“Müşterimizin hayalini somutlaştırarak sunuyoruz” diyen Dem Robotik Otomasyon Tasarım Mühendisi Ahmet Yavuz, son teslim ettikleri “Robotik Civata Paketleme ve Paletleme Hücresi” projelerini ve firma olarak farklılaştıkları noktaları anlattı.

Geçmişten günümüze bir imalathanede makina-insan arasındaki ilişki önemli düzeyde değişim göstermiştir. Bu değişimin temel sebebi; oluşan talebi karşılama içgüdüsü, buna bağlı olarak da üretim kapasitesini arttırma isteği olmuştur. 

“HER İNSANIN ÜRETİMDE ROL ALMASI SAĞLANDI”

İnsan önce üreteceği bir ürünü yaparken kendisine lazım olacak yardımcı materyali üretmiş ya da tedarik etmiştir. Bu yardımcı materyali bir “makina” olarak adlandıracak olursak; makina sadece bir yardımcı ekipman görevi görürken, insan ürünü elde etmede en önemli rol sahibiydi. Sanatkar olmayanların “makina”ya sahip olmaları onların o ürünü üretebilmesi için yeterli olamazdı. Talep karşılama içgüdüsüyle sanatkar insan, yardımcı ekipman olarak görev yapan makinayı geliştirmeye başladı ve bu gelişim makina-insan arasındaki ilişkiyi geliştirdiği gibi üretimde aldıkları rolleri de değiştirmeye başladı. Gün geçtikçe makinalar akıllı sistemlere evrilirken, insanlar bu makinaları öğrenerek sadece kullanıcı pozisyonuna geldi. Yardımcı ekipmanı (makinayı) kullanan insanın sanatkar olması gerekliliği zamanla değişerek, her insanın üretimde rol oynaması sağlandı. Bu gelişim; bir yandan sanatkar insanların, sayılarının artmasını engellemiş gibi gözükse de aslında yetenekli ve bilgili insanların daha etkin ve faydalı yönlere kaymasını, belirli bir vasfı olmayan insanların ise üretimde faydalı bir rol oynamasını sağlamıştır.

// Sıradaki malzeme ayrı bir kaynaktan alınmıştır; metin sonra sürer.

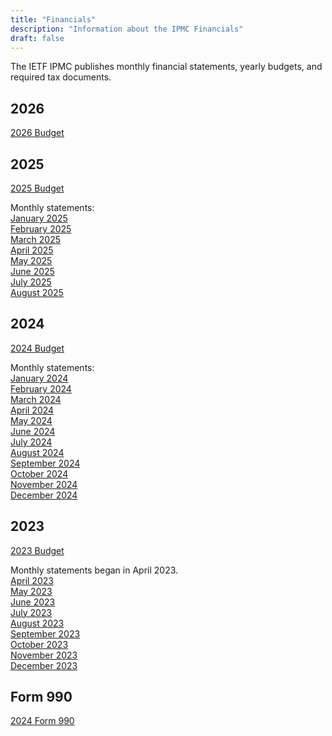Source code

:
 ```yaml
---
title: "Financials"
description: "Information about the IPMC Financials"
draft: false
---
```


The IETF IPMC publishes monthly financial statements, yearly budgets, and required tax documents. 

## 2026

[2026 Budget](/uploads/ipmc-2026-budget-final.pdf)

## 2025

[2025 Budget](/uploads/ipmc-budget-2025.pdf)

Monthly statements:  
[January 2025](/uploads/Jan2025-IETF-IPMC-Stmt.pdf)  
[February 2025](/uploads/Feb2025-IETF-IPMC-Stmt.pdf)  
[March 2025](/uploads/Mar2025-IETF-IPMC-Stmt.pdf)  
[April 2025](/uploads/Apr2025-IETF-IPMC-Stmt.pdf)  
[May 2025](/uploads/2025-05-ipmc-stmt.pdf)   
[June 2025](/uploads/2025-06-ipmc-stmt.pdf)   
[July 2025](/uploads/2025-07-ipmc-stmt.pdf)   
[August 2025](/uploads/2025-08-ipmc-stmt.pdf)   

## 2024

[2024 Budget](/uploads/ipmc-budget-2024.pdf)

Monthly statements:  
[January 2024](/uploads/2024-01-ipmc-stmt.pdf)  
[February 2024](/uploads/2024-02-ipmc-stmt.pdf)   
[March 2024](/uploads/2024-03-ipmc-stmt.pdf)    
[April 2024](/uploads/2024-04-ipmc-stmt.pdf)    
[May 2024](/uploads/2024-05-ipmc-stmt.pdf)    
[June 2024](/uploads/2024-06-ipmc-stmt.pdf)    
[July 2024](/uploads/2024-07-ipmc-stmt.pdf)    
[August 2024](/uploads/2024-08-ipmc-stmt.pdf)    
[September 2024](/uploads/2024-09-ipmc-stmt.pdf)     
[October 2024](/uploads/2024-10-ipmc-stmt.pdf)     
[November 2024](/uploads/2024-11-ipmc-stmt.pdf)    
[December 2024](/uploads/2024-12-ipmc-stmt.pdf)    

## 2023

[2023 Budget](/uploads/ipmc-budget-2023.pdf)  

Monthly statements began in April 2023.  
[April 2023](/uploads/2023-04-ipmc-stmt.pdf)     
[May 2023](/uploads/2023-05-ipmc-stmt.pdf)       
[June 2023](/uploads/2023-06-ipmc-stmt.pdf)     
[July 2023](/uploads/2023-07-ipmc-stmt.pdf)       
[August 2023](/uploads/2023-08-ipmc-stmt.pdf)       
[September 2023](/uploads/2023-09-ipmc-stmt.pdf)       
[October 2023](/uploads/2023-10-ipmc-stmt.pdf)       
[November 2023](/uploads/2023-11-ipmc-stmt.pdf)       
[December 2023](/uploads/2023-12-ipmc-stmt.pdf)       

## Form 990

[2024 Form 990](/uploads/IPMC_990_2024.pdf)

“BEDENSELDEN ZİYADE ZİHİNSEL YETENEKLER DEĞER KAZANDI”

Üretimde alışılagelmiş makina-insan ilişkisinin olmazsa olmazlığı, günümüzde yaygın olan “robotik otomasyon”un devreye girmesiyle yeni bir makina-makina (robot) ilişkisine evrilmiştir. İnsan ise bu düzende denetleyici ve ortam sağlayıcı pozisyonuna gelmiştir. Bu yeni düzende ise, üstün yaratık olan insanın bedensel iş gücünden daha çok zihinsel yetenekleri değer kazanmıştır. Bu bağlamda; ülkemizde de en büyük sorun, bu yeni düzene geçişte alışılandan vazgeçme korkusudur. Ülkemizin önde gelen firmalarının çoğunda hala makina-insan arası ilişkinin çok olduğu ancak; üretim alanını etkin kullanma, üretimde verimliliği arttırma ve insana ait iş gücünü insanın gelişmişliğine yakışır şekilde kullanma konusunda büyük sıkıntılar çekmektedir.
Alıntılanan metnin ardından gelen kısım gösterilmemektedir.